## WHAT IS BEING ASKED
Pull out every line in the data that has the string "Tools" in it.

## DATA FOR REVIEW
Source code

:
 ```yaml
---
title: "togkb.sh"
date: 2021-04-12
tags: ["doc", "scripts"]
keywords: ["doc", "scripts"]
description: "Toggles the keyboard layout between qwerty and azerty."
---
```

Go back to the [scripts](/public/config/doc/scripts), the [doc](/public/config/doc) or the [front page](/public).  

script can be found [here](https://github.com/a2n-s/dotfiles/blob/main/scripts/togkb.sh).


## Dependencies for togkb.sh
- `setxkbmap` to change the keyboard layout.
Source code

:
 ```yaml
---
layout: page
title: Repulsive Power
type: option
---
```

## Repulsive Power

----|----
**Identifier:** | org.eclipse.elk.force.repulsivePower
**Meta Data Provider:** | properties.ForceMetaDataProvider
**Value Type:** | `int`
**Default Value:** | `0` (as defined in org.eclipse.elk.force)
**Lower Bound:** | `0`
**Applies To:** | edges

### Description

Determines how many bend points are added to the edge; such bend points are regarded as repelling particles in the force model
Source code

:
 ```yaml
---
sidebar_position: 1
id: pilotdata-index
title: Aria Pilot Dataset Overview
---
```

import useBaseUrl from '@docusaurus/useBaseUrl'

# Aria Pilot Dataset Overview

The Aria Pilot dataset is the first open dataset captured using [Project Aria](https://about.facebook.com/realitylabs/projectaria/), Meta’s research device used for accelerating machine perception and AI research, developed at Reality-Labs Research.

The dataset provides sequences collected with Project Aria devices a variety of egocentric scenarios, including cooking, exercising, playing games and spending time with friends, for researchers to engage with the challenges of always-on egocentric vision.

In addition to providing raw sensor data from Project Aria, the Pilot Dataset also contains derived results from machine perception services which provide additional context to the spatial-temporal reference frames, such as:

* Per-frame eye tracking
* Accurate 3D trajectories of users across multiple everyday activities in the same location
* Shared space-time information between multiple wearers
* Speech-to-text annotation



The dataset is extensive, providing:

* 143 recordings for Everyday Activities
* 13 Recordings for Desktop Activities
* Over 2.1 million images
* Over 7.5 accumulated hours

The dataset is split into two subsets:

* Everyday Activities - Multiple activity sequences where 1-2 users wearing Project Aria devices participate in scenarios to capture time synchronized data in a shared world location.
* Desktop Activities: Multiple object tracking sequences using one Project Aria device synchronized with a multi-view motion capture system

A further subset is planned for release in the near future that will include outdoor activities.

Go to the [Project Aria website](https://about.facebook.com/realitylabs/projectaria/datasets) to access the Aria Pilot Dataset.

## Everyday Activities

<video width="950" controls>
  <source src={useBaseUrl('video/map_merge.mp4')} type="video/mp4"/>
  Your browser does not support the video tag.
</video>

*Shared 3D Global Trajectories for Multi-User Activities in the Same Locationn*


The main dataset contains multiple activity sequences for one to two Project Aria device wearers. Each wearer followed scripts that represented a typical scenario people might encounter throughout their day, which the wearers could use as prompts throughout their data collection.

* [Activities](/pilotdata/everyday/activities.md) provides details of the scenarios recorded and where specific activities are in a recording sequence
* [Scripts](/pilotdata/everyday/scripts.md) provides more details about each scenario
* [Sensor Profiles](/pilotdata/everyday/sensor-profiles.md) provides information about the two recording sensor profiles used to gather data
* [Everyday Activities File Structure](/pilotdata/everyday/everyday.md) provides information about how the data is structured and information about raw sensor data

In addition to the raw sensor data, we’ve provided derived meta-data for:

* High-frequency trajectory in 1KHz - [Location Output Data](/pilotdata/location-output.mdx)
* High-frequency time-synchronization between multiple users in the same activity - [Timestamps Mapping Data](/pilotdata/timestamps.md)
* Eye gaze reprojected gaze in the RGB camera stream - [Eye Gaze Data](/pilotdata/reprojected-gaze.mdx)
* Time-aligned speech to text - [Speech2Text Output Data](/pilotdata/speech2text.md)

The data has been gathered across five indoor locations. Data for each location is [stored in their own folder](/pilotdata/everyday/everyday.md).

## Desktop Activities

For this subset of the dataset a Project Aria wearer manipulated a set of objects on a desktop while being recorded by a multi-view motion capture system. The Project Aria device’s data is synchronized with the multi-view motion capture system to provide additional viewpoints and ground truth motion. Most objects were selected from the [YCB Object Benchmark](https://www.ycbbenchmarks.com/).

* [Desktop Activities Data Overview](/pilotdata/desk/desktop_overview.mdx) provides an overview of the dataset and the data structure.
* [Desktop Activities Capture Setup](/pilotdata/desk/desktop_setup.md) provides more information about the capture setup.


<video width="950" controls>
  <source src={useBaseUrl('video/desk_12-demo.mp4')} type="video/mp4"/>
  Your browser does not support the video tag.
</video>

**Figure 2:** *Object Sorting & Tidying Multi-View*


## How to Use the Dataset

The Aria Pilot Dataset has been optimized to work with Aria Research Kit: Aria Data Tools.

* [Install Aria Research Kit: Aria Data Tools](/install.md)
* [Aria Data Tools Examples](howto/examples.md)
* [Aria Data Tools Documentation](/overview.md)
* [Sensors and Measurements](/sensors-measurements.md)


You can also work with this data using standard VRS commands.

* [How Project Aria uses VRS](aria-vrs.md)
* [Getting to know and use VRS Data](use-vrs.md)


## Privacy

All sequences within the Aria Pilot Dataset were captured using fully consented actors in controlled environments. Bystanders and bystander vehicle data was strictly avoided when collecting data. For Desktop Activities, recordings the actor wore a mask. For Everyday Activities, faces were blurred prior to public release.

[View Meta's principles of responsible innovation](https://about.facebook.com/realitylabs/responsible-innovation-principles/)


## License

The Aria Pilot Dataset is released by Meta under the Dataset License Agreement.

## ANSWER TO THIS TASK
The Aria Pilot Dataset has been optimized to work with Aria Research Kit: Aria Data Tools.
* [Install Aria Research Kit: Aria Data Tools](/install.md)
* [Aria Data Tools Examples](howto/examples.md)
* [Aria Data Tools Documentation](/overview.md)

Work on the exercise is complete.